• _REQUIREMENT_
Copy out every line holding the string "return" from the records below.

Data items
╔══

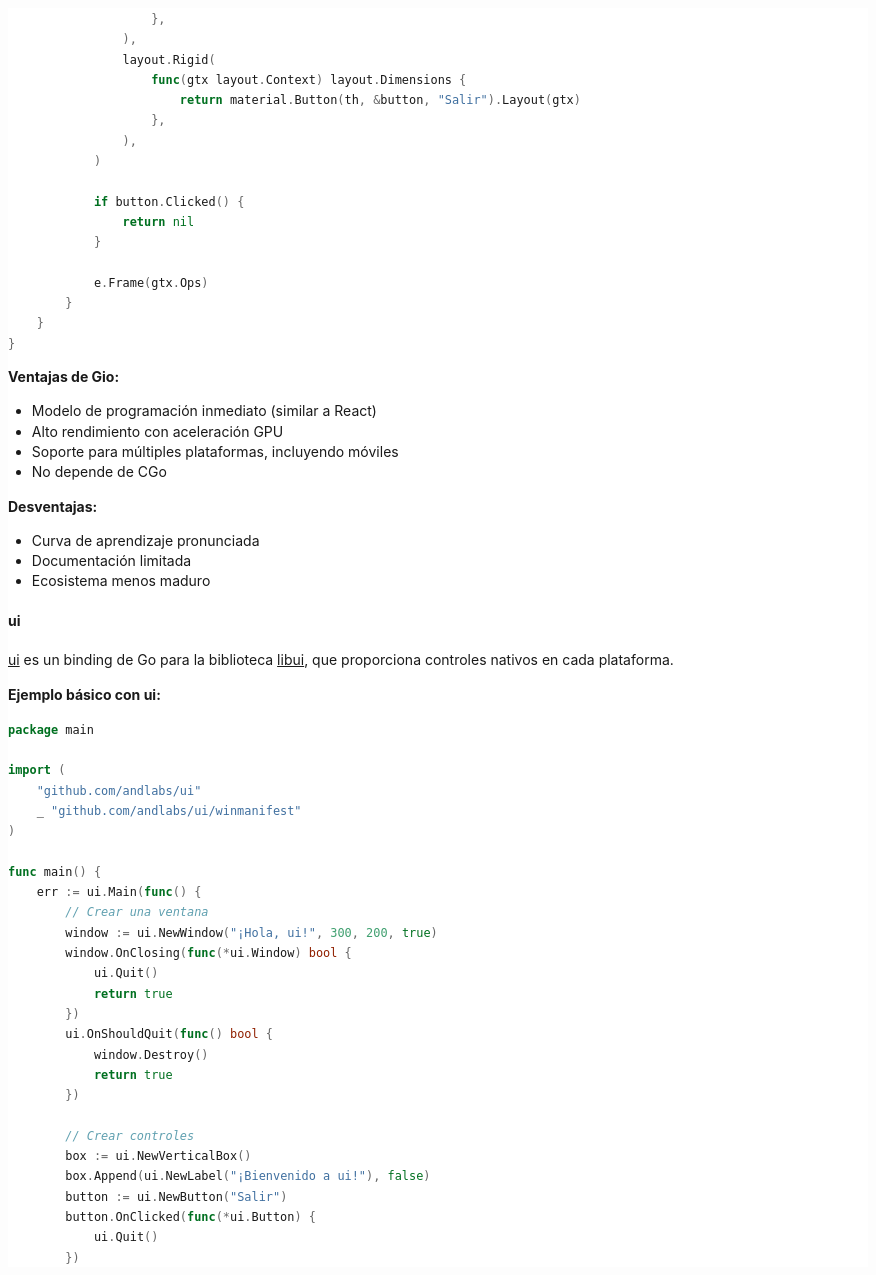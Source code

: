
 ```go
					},
				),
				layout.Rigid(
					func(gtx layout.Context) layout.Dimensions {
						return material.Button(th, &button, "Salir").Layout(gtx)
					},
				),
			)

			if button.Clicked() {
				return nil
			}

			e.Frame(gtx.Ops)
		}
	}
}
```

**Ventajas de Gio:**
- Modelo de programación inmediato (similar a React)
- Alto rendimiento con aceleración GPU
- Soporte para múltiples plataformas, incluyendo móviles
- No depende de CGo

**Desventajas:**
- Curva de aprendizaje pronunciada
- Documentación limitada
- Ecosistema menos maduro

#### ui

[ui](https://github.com/andlabs/ui) es un binding de Go para la biblioteca [libui](https://github.com/andlabs/libui), que proporciona controles nativos en cada plataforma.

**Ejemplo básico con ui:**

```go
package main

import (
	"github.com/andlabs/ui"
	_ "github.com/andlabs/ui/winmanifest"
)

func main() {
	err := ui.Main(func() {
		// Crear una ventana
		window := ui.NewWindow("¡Hola, ui!", 300, 200, true)
		window.OnClosing(func(*ui.Window) bool {
			ui.Quit()
			return true
		})
		ui.OnShouldQuit(func() bool {
			window.Destroy()
			return true
		})

		// Crear controles
		box := ui.NewVerticalBox()
		box.Append(ui.NewLabel("¡Bienvenido a ui!"), false)
		button := ui.NewButton("Salir")
		button.OnClicked(func(*ui.Button) {
			ui.Quit()
		})
```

╚══

• _RESPONSE_
						return material.Button(th, &button, "Salir").Layout(gtx)
				return nil
			return true
			return true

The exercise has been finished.